Stephen Steinbrink – Synesthetic ephemera (from the album Arranged waves, Melodic Records)

American singer songwriter I somehow missed in the rush last year when this album was released. He seems at first to be operating out of a folk idiom, except...

...except for the delicately thrusting arrangements, often built around insistent picked electric guitar patterns, pulsing pitter patter bass and generally featuring swooning pop soul vocals.

There is a shade of Paul Simon about Steinbrink’s hushed near-falsetto but Steinbrink’s songwriting has an intriguing philosophical air to it, meditating on the absurdity of the human condition and the certain destruction of the planet, among other serious shit. Let’s just say that song titles like ‘A simple armature of your ideal world’ are unlikely to crop up in a Josh Ritter set. (His Twitter subtitle reads “attempting to use traditional pop forms as a backdrop to sing about technological isolation, identity, love, repressed memories, and Arizona Politics” which gives another indication of how unusual a singer songwriter Steinbrink is.) As the album progresses, sublime pop moments of the order of Teenage Fanclub or even Todd Rundgren emerge.

There’s also a beguiling combination of creeping lyrical melancholy along with a rhythmic swing.

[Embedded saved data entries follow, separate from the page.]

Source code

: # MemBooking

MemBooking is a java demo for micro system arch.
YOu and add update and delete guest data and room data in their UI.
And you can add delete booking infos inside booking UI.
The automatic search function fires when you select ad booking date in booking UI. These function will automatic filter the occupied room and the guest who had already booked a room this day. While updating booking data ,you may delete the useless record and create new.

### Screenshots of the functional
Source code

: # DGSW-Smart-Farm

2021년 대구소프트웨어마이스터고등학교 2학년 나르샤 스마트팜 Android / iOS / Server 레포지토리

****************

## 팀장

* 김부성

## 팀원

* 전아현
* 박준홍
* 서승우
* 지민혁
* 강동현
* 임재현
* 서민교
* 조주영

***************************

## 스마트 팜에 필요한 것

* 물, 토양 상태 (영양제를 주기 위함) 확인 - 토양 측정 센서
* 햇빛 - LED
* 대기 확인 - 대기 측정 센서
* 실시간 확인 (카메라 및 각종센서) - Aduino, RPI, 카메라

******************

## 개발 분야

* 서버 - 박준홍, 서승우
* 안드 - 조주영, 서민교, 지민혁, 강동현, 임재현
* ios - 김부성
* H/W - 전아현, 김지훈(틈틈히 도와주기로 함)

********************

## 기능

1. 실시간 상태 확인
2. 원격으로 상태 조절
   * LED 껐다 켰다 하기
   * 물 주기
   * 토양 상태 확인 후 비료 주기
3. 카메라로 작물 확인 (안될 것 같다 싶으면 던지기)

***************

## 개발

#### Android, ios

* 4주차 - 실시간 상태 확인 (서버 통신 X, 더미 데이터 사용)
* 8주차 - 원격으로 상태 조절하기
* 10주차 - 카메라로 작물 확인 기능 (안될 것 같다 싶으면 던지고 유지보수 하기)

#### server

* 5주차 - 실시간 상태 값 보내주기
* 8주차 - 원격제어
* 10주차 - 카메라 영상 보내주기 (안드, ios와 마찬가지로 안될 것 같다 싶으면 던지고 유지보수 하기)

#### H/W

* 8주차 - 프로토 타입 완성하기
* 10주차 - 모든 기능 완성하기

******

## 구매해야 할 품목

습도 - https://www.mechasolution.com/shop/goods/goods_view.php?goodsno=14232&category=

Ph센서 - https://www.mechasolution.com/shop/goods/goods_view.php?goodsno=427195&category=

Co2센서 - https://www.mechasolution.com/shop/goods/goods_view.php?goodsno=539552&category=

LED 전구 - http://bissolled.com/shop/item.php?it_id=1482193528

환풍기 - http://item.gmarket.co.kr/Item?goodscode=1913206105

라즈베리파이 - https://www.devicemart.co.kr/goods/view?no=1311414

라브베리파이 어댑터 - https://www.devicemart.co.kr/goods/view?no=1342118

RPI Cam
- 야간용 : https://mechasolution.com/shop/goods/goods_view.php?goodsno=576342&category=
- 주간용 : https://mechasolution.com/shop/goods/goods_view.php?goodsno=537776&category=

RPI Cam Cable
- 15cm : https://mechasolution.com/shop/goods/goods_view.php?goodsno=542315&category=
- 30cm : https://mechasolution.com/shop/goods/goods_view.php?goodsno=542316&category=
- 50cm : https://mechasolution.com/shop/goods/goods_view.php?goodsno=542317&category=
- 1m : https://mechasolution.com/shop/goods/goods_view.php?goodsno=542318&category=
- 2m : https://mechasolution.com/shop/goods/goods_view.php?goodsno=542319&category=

New single ‘Synesthetic ephemera’ is eminently danceable as it probes some abstract and complex topics – the scope of human emotion, the deceitful/magical quality of brain activity – “dangerous brain, ambidextrous and textural”. This is set above an irresistible groove built around a two-step drumbeat and hip shaking tambourine, high tone bass pulse and the most gorgeous slide guitar interjection. So folk, maybe not.

Whatever pigeonhole we want to use, it’s coolly challenging, subtly invigorating, naggingly beautiful pop music.